Q: What does wait-free mean?

A: The precise definition is as follows: A wait-free implementation of
a concurrent data object is one that guarantees that any process can
complete any operation in a finite number of steps, regardless of the
execution speeds of the other processes. This definition was
introduced in the following paper by Herlihy:
https://cs.brown.edu/~mph/Herlihy91/p124-herlihy.pdf

The implementation of Zookeeper API is wait-free because requests return
to clients without waiting for other, slow clients or servers. Specifically,
when a write is processed, the server handling the client write returns as
soon as it receives the state change (§4.2). Likewise, clients' watches fire
as a znode is modified, and the server does *not* wait for the clients to
acknowledge that they've received the notification before returning to the
writing client.

Some of the primitives that client can implement with Zookeeper APIs are
wait-free too (e.g., group membership), but others are not (e.g., locks,
barrier).

Q: What is the reason for implementing 'fuzzy snapshots'? How can
state changes be idempotent?

A: If the authors had to decided to go for consistent snapshots,
Zookeeper would have to stop all writes will making a snapshot for
the in-memory database. You might remember that GFS went for
this plan, but for large database, this could hurt the performance of
Zookeeper seriously. Instead the authors go for a fuzzy snapshot
scheme that doesn't require blocking all writes while the snapshot is
made. After reboot, they construct a consistent snapshot by
replaying the messages that were sent after the checkpoint started.
Because all updates in Zookeeper are idempotent and delivered in
the same order, the application-state will be correct after reboot and
replay---some messages may be applied twice (once to the state
before recovery and once after recovery) but that is ok, because they
are idempotent. The replay fixes the fuzzy snapshot to be a consistent
snapshot of the application state.

Zookeeper turns the operations in the client API into something that
it calls a transaction in a way that the transaction is idempotent. For
example, if a client issues a conditional setData and the version
number in the request matches, Zookeeper creates a setDataTXN
that contains the new data, the new version number, and updated
time stamps. This transaction (TXN) is idempotent: Zookeeper can
execute it twice and it will result in the same state.
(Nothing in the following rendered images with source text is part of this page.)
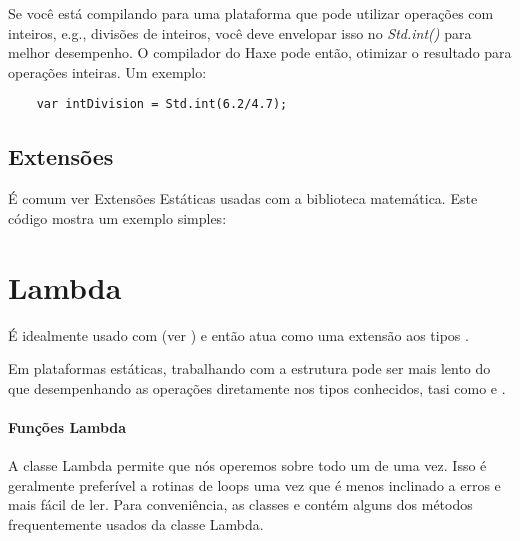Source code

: {Se você está compilando para uma plataforma que pode utilizar operações com inteiros, e.g., divisões de inteiros, você deve envelopar isso no \emph{Std.int()} para melhor desempenho. O compilador do Haxe pode então, otimizar o resultado para operações inteiras. Um exemplo:

\begin{lstlisting}
	var intDivision = Std.int(6.2/4.7);
\end{lstlisting}

\subsection{Extensões}
\label{std-math-extensions}

É comum ver Extensões Estáticas  usadas com a biblioteca matemática. Este código mostra um exemplo simples:


\section{Lambda}
\label{std-Lambda}


É idealmente usado com  (ver ) e então atua como uma extensão aos tipos .

Em plataformas estáticas, trabalhando com a estrutura  pode ser mais lento do que desempenhando as operações diretamente nos tipos conhecidos, tasi como  e .

\paragraph{Funções Lambda}

A classe Lambda permite que nós operemos sobre todo um  de uma vez.
Isso é geralmente preferível a rotinas de loops uma vez que é menos inclinado a erros e mais fácil de ler.
Para conveniência, as classes  e  contém alguns dos métodos frequentemente usados da classe Lambda.

}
Q: How does ZooKeeper choose leaders?

A: Zookeeper uses ZAB, an atomic broadcast system, which has leader
election build in, much like Raft. If you are curious about the
details, you can find a paper about ZAB here:
http://dl.acm.org/citation.cfm?id=2056409

Q: How does Zookeeper's performance compare to other systems
such as Paxos?

A: It has impressive performance (in particular throughput); Zookeeper
would beat the pants of your implementation of Raft. 3 zookeeper
server process 21,000 writes per second. Your raft with 3 servers
commits on the order of tens of operations per second (assuming a
magnetic disk for storage) and maybe hundreds per second with
SSDs.

Q: How does the ordering guarantee solve the race conditions in
Section 2.3?

If a client issues many write operations to a z-node, and then the
write to Ready, then Zookeeper will guarantee that all the writes
will be applied to the z-node before the write to Ready. Thus, if
another client observes Ready, then the all preceding writes must
have been applied and thus it is ok for other clients to read the info
in the z-node.

Q: How big is the ZooKeeper database? It seems like the server must
have a lot of memory.

It depends on the application, and, unfortunately, the paper doesn't
report on it for the different application they have used Zookeeper
with. Since Zookeeper is intended for configuration services/master
services (and not for a general-purpose data store), however, an
in-memory database seems reasonable. For example, you could
imagine using Zookeeper for GFS's master and that amount of data
should fit in the memory of a well-equipped server, as it did for GFS.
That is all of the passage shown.